Data excerpts:
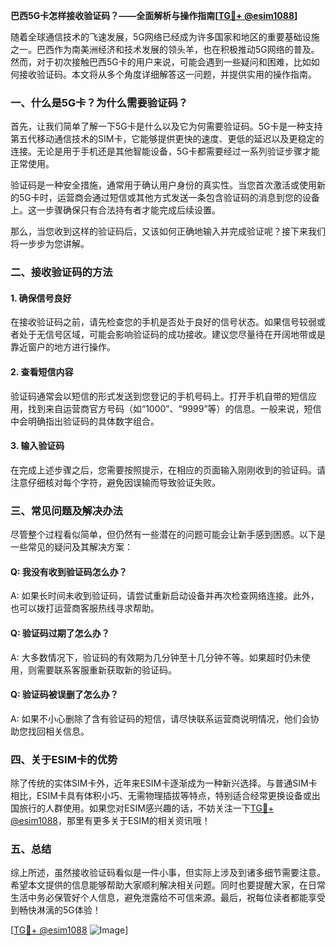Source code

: **巴西5G卡怎样接收验证码？——全面解析与操作指南[[TG💪+ @esim1088](https://t.me/s/esim1088)]**

随着全球通信技术的飞速发展，5G网络已经成为许多国家和地区的重要基础设施之一。巴西作为南美洲经济和技术发展的领头羊，也在积极推动5G网络的普及。然而，对于初次接触巴西5G卡的用户来说，可能会遇到一些疑问和困难，比如如何接收验证码。本文将从多个角度详细解答这一问题，并提供实用的操作指南。

### 一、什么是5G卡？为什么需要验证码？

首先，让我们简单了解一下5G卡是什么以及它为何需要验证码。5G卡是一种支持第五代移动通信技术的SIM卡，它能够提供更快的速度、更低的延迟以及更稳定的连接。无论是用于手机还是其他智能设备，5G卡都需要经过一系列验证步骤才能正常使用。

验证码是一种安全措施，通常用于确认用户身份的真实性。当您首次激活或使用新的5G卡时，运营商会通过短信或其他方式发送一条包含验证码的消息到您的设备上。这一步骤确保只有合法持有者才能完成后续设置。

那么，当您收到这样的验证码后，又该如何正确地输入并完成验证呢？接下来我们将一步步为您讲解。

### 二、接收验证码的方法

#### 1. 确保信号良好
在接收验证码之前，请先检查您的手机是否处于良好的信号状态。如果信号较弱或者处于无信号区域，可能会影响验证码的成功接收。建议您尽量待在开阔地带或是靠近窗户的地方进行操作。

#### 2. 查看短信内容
验证码通常会以短信的形式发送到您登记的手机号码上。打开手机自带的短信应用，找到来自运营商官方号码（如“1000”、“9999”等）的信息。一般来说，短信中会明确指出验证码的具体数字组合。

#### 3. 输入验证码
在完成上述步骤之后，您需要按照提示，在相应的页面输入刚刚收到的验证码。请注意仔细核对每个字符，避免因误输而导致验证失败。

### 三、常见问题及解决办法

尽管整个过程看似简单，但仍然有一些潜在的问题可能会让新手感到困惑。以下是一些常见的疑问及其解决方案：

#### Q: 我没有收到验证码怎么办？
A: 如果长时间未收到验证码，请尝试重新启动设备并再次检查网络连接。此外，也可以拨打运营商客服热线寻求帮助。

#### Q: 验证码过期了怎么办？
A: 大多数情况下，验证码的有效期为几分钟至十几分钟不等。如果超时仍未使用，则需要联系客服重新获取新的验证码。

#### Q: 验证码被误删了怎么办？
A: 如果不小心删除了含有验证码的短信，请尽快联系运营商说明情况，他们会协助您找回相关信息。

### 四、关于ESIM卡的优势

除了传统的实体SIM卡外，近年来ESIM卡逐渐成为一种新兴选择。与普通SIM卡相比，ESIM卡具有体积小巧、无需物理插拔等特点，特别适合经常更换设备或出国旅行的人群使用。如果您对ESIM感兴趣的话，不妨关注一下[TG💪+ @esim1088](https://t.me/s/esim1088)，那里有更多关于ESIM的相关资讯哦！

### 五、总结

综上所述，虽然接收验证码看似是一件小事，但实际上涉及到诸多细节需要注意。希望本文提供的信息能够帮助大家顺利解决相关问题。同时也要提醒大家，在日常生活中务必保管好个人信息，避免泄露给不可信来源。最后，祝每位读者都能享受到畅快淋漓的5G体验！

[[TG💪+ @esim1088](https://t.me/s/esim1088) ![Image](https://i.postimg.cc/4NQfJmqS/Snipaste-2025-05-13-00-14-12.png)]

_Prompt_
From the records above, repeat exactly the lines from the one with "随着全球通信技术的飞速发展，" through the one with "验证码是一种安全措施，通常用", both included.

_Finished exercise_
随着全球通信技术的飞速发展，5G网络已经成为许多国家和地区的重要基础设施之一。巴西作为南美洲经济和技术发展的领头羊，也在积极推动5G网络的普及。然而，对于初次接触巴西5G卡的用户来说，可能会遇到一些疑问和困难，比如如何接收验证码。本文将从多个角度详细解答这一问题，并提供实用的操作指南。

### 一、什么是5G卡？为什么需要验证码？

首先，让我们简单了解一下5G卡是什么以及它为何需要验证码。5G卡是一种支持第五代移动通信技术的SIM卡，它能够提供更快的速度、更低的延迟以及更稳定的连接。无论是用于手机还是其他智能设备，5G卡都需要经过一系列验证步骤才能正常使用。

验证码是一种安全措施，通常用于确认用户身份的真实性。当您首次激活或使用新的5G卡时，运营商会通过短信或其他方式发送一条包含验证码的消息到您的设备上。这一步骤确保只有合法持有者才能完成后续设置。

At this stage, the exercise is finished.